A juzgar por el cataclismo y el estado de estupor que siguió al triunfo del “leave” en el referéndum del pasado 23 de junio, es evidente que ni la clase dominante británica ni sus partidos estaban preparados para este resultado. Difícilmente la Confederation of British Industry (CBI), la central empresaria británica, se hubiera imaginado que David Cameron, el ahora exprimer ministro del partido conservador –el partido por excelencia del gran capital– fuera el que los condujera a semejante catástrofe sin más motivación que el oportunismo político. Tampoco la City de Londres ni la Unión Europea esperaban este desenlace.
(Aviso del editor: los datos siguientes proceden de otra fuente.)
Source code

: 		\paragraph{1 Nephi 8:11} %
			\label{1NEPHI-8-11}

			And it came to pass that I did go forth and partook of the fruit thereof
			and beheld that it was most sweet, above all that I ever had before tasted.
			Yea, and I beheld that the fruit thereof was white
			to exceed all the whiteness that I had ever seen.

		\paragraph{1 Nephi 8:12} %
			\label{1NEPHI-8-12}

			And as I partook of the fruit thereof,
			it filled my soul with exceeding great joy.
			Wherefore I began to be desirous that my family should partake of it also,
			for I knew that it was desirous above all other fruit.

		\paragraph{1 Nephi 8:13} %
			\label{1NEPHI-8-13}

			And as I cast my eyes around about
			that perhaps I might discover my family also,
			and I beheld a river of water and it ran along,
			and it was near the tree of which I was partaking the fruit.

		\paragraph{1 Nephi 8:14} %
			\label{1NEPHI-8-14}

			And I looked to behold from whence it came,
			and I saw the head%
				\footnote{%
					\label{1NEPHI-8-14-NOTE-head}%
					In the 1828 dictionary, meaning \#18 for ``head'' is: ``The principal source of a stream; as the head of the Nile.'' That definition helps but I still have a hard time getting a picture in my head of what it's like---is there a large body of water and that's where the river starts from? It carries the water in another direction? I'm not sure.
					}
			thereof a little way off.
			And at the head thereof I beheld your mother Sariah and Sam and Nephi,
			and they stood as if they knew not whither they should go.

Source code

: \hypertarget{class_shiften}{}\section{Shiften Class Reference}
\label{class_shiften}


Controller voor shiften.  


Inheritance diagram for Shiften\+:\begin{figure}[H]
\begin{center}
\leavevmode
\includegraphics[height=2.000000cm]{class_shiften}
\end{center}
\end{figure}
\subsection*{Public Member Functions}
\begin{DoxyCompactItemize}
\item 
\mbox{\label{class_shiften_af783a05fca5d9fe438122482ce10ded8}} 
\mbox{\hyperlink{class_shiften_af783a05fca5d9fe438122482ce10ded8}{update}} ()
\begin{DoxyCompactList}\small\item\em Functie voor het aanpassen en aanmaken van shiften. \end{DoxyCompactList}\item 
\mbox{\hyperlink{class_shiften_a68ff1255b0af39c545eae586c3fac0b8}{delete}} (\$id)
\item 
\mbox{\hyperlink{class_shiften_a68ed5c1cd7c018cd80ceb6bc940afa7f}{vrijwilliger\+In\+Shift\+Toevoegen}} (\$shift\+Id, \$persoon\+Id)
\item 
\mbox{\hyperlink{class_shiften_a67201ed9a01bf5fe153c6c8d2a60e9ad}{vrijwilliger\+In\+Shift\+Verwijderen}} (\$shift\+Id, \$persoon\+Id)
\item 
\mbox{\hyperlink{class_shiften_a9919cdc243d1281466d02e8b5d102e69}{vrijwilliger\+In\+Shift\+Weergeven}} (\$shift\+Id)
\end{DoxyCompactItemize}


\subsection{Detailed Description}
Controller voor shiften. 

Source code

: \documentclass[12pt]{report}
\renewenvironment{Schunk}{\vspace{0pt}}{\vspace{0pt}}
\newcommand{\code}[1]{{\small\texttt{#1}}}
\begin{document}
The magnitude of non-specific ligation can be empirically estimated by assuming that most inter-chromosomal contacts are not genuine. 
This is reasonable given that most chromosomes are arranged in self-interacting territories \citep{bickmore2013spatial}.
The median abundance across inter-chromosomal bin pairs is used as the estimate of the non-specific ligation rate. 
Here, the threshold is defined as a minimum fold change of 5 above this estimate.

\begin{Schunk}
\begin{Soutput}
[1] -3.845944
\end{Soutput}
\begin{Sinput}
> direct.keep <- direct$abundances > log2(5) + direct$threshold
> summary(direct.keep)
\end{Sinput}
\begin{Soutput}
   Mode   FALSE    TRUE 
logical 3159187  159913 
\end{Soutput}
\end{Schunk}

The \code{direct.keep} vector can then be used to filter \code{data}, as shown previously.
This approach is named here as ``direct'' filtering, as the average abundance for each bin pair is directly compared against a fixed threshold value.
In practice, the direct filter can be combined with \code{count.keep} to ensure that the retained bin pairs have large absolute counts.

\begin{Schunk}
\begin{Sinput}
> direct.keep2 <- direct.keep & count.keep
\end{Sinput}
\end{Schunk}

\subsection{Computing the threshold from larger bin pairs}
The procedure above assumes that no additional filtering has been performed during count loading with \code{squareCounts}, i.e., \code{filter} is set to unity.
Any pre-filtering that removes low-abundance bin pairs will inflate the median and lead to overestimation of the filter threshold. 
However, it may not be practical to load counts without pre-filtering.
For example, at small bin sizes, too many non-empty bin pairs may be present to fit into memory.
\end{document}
El error de cálculo de Cameron terminó haciendo real lo impensado. Desde el punto de vista nacional, el Brexit pone en riesgo la continuidad del Reino Unido. Escocia, que votó aplastantemente por el “remain”, amenaza con convocar a un nuevo referéndum separatista. También puede volver a estallar el conflicto en Irlanda del Norte si volvieran a establecerse las fronteras con el sur, cuya apertura garantizada por la UE fue la base del acuerdo que puso fin a la guerra civil en 1998.

La desorientación fue tal que no faltaron las propuestas para dar marcha atrás, alegando que el referéndum no es vinculante y que la mayoría de los parlamentarios están a favor de que el Reino Unido permanezca dentro la UE. Pero esta opción no haría más que empeorar la crisis. Implicaría lisa y llanamente despreciar la decisión democrática no ya en un país como Grecia, donde su primer ministro Alexis Tsipras ignoró el triunfo del NO a los ajustes de la “troika”, sino en uno de los baluartes de los valores liberales y la democracia burguesa. Por eso desde Cameron hasta Angela Merkel descartaron esta salida y ya asumieron el retiro de Gran Bretaña como una realidad irreversible.

Hasta ahora el Brexit no desencadenó una crisis de la magnitud de la caída de Lehman Brothers, pero no se puede perder de vista que está en juego nada menos que el destino de la segunda plaza financiera después de Wall Street1. Ahora resta saber cómo se hará la separación del Reino Unido, cuya economía e institucionalidad está profundamente imbricada con la de la UE. Abundan por cierto las metáforas maritales para tratar de darle sentido a lo incierto: “matrimonio por conveniencia”; “divorcio por mutuo acuerdo”. Más allá de los pasos técnicos que implicaría la invocación del artículo 50 del Tratado de Lisboa, las potencias líderes de la UE, en particular Alemania y Francia, tendrán que encontrar un delicado equilibrio entre no ser lo suficientemente generosos con Gran Bretaña para desalentar la separación eventual de otros Estados miembros de la Unión y ser lo suficientemente cautos para no desatar una nueva oleada recesiva en la UE con repercusiones en la economía mundial. Las negociaciones están en curso pero no es evidente que lo logren.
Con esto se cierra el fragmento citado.